In connection with this opinion letter, we have examined (i) the Registration Statement, (ii) the Prospectus, (iii) the Third Amended and Restated Certificate of Incorporation of the Company, as amended, (iv) the Fifth Amended and Restated Bylaws of the Company, as amended, (v) certain resolutions of the board of directors of the Company (the “Board”) relating to the issuance, sale and registration of the Shares and (vi) the Sales Agreement. In addition, we have examined and relied upon such corporate records of the Company, and have made such examination of law, as we have deemed necessary or appropriate for purposes of the opinions expressed below. As to certain factual matters, unless otherwise indicated, we have relied, to the extent we have deemed proper, on certificates of certain officers of the Company.

We have assumed for purposes of rendering the opinions set forth herein, without any verification by us, the genuineness of all signatures, the legal capacity of all natural persons to execute and deliver documents, the authenticity and completeness of documents submitted to us as originals, the completeness and conformity with authentic original documents of all documents submitted to us as copies, and that all documents, books and records made available to us by the Company are accurate and complete.

Based upon, subject to and limited by the foregoing, we are of the opinion that the Shares have been duly and validly authorized by the Company and, upon issuance, delivery and payment therefor in the manner contemplated by the Registration Statement and the Prospectus, will be legally issued, fully paid and nonassessable.

 

LOGO


September 10, 2024

Page 2

 

We are members of the Bar of the State of New York.

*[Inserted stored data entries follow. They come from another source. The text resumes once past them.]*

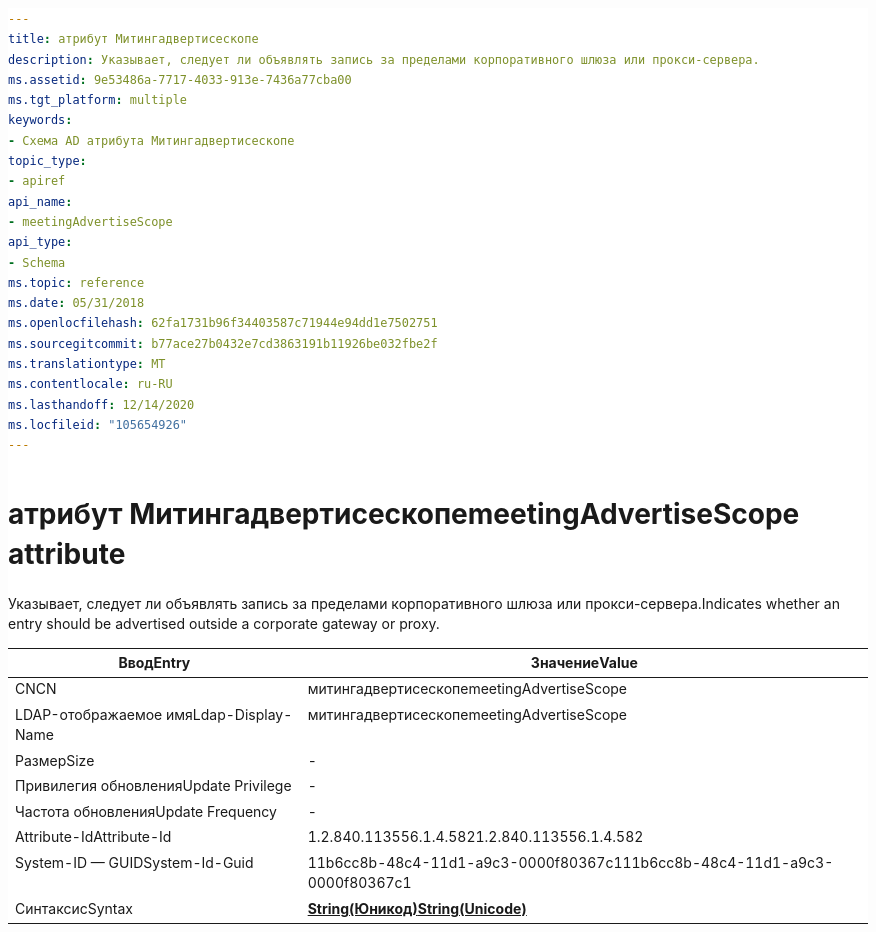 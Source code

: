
 ```yaml
---
title: атрибут Митингадвертисескопе
description: Указывает, следует ли объявлять запись за пределами корпоративного шлюза или прокси-сервера.
ms.assetid: 9e53486a-7717-4033-913e-7436a77cba00
ms.tgt_platform: multiple
keywords:
- Схема AD атрибута Митингадвертисескопе
topic_type:
- apiref
api_name:
- meetingAdvertiseScope
api_type:
- Schema
ms.topic: reference
ms.date: 05/31/2018
ms.openlocfilehash: 62fa1731b96f34403587c71944e94dd1e7502751
ms.sourcegitcommit: b77ace27b0432e7cd3863191b11926be032fbe2f
ms.translationtype: MT
ms.contentlocale: ru-RU
ms.lasthandoff: 12/14/2020
ms.locfileid: "105654926"
---
```

# <a name="meetingadvertisescope-attribute"></a><span data-ttu-id="2939f-104">атрибут Митингадвертисескопе</span><span class="sxs-lookup"><span data-stu-id="2939f-104">meetingAdvertiseScope attribute</span></span>

<span data-ttu-id="2939f-105">Указывает, следует ли объявлять запись за пределами корпоративного шлюза или прокси-сервера.</span><span class="sxs-lookup"><span data-stu-id="2939f-105">Indicates whether an entry should be advertised outside a corporate gateway or proxy.</span></span>



| <span data-ttu-id="2939f-106">Ввод</span><span class="sxs-lookup"><span data-stu-id="2939f-106">Entry</span></span> | <span data-ttu-id="2939f-107">Значение</span><span class="sxs-lookup"><span data-stu-id="2939f-107">Value</span></span> |
|-------------------|---------------------------------------------|
| <span data-ttu-id="2939f-108">CN</span><span class="sxs-lookup"><span data-stu-id="2939f-108">CN</span></span>                | <span data-ttu-id="2939f-109">митингадвертисескопе</span><span class="sxs-lookup"><span data-stu-id="2939f-109">meetingAdvertiseScope</span></span>                       |
| <span data-ttu-id="2939f-110">LDAP-отображаемое имя</span><span class="sxs-lookup"><span data-stu-id="2939f-110">Ldap-Display-Name</span></span> | <span data-ttu-id="2939f-111">митингадвертисескопе</span><span class="sxs-lookup"><span data-stu-id="2939f-111">meetingAdvertiseScope</span></span>                       |
| <span data-ttu-id="2939f-112">Размер</span><span class="sxs-lookup"><span data-stu-id="2939f-112">Size</span></span>              | \-                                          |
| <span data-ttu-id="2939f-113">Привилегия обновления</span><span class="sxs-lookup"><span data-stu-id="2939f-113">Update Privilege</span></span>  | \-                                          |
| <span data-ttu-id="2939f-114">Частота обновления</span><span class="sxs-lookup"><span data-stu-id="2939f-114">Update Frequency</span></span>  | \-                                          |
| <span data-ttu-id="2939f-115">Attribute-Id</span><span class="sxs-lookup"><span data-stu-id="2939f-115">Attribute-Id</span></span>      | <span data-ttu-id="2939f-116">1.2.840.113556.1.4.582</span><span class="sxs-lookup"><span data-stu-id="2939f-116">1.2.840.113556.1.4.582</span></span>                      |
| <span data-ttu-id="2939f-117">System-ID — GUID</span><span class="sxs-lookup"><span data-stu-id="2939f-117">System-Id-Guid</span></span>    | <span data-ttu-id="2939f-118">11b6cc8b-48c4-11d1-a9c3-0000f80367c1</span><span class="sxs-lookup"><span data-stu-id="2939f-118">11b6cc8b-48c4-11d1-a9c3-0000f80367c1</span></span>        |
| <span data-ttu-id="2939f-119">Синтаксис</span><span class="sxs-lookup"><span data-stu-id="2939f-119">Syntax</span></span>            | [<span data-ttu-id="2939f-120">**String(Юникод)**</span><span class="sxs-lookup"><span data-stu-id="2939f-120">**String(Unicode)**</span></span>](s-string-unicode.md) |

We do not express any opinion as to the effect of any laws other than the laws of the State of New York and the General Corporation Law of the State of Delaware, and the federal laws of the United States of America, as in effect on the date hereof.

This letter speaks only at and as of its date and is based solely on the facts and circumstances known to us at and as of such date. We assume no obligation to revise or supplement this letter to reflect any facts or circumstances that may hereafter come to our attention or any changes in fact or law that may hereafter occur.

We hereby consent to the filing of this opinion in accordance with the requirements of Item 601(b)(5) of Regulation S-K promulgated under the Act with the Commission as an exhibit to the Current Report on Form 8-K to be filed by the Company in connection with the issuance and sale of the Shares and to the use of our name in the Prospectus under the caption “Legal Matters.” In giving such consent, we do not hereby admit that we are in the category of persons whose consent is required under Section 7 of the Act or the rules and regulations of the Commission.